═══ Provided material ═══

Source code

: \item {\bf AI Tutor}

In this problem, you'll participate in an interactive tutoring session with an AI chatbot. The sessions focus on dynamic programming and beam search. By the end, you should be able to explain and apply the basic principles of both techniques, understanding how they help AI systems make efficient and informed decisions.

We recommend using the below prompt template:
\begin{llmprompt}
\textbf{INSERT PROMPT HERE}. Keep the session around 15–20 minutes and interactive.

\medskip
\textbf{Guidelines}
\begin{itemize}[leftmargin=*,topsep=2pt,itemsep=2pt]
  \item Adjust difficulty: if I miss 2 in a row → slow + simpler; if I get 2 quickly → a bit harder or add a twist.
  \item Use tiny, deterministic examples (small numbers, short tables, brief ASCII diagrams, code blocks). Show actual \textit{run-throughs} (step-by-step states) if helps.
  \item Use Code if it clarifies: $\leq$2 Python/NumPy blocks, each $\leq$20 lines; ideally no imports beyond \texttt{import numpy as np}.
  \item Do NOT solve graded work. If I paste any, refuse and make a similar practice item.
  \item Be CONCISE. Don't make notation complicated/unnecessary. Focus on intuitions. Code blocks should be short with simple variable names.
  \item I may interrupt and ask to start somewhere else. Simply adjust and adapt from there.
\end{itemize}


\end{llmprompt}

═══

### Required work
On how many lines of the records above does the word "should" appear? Answer with only that number.

### Reply
2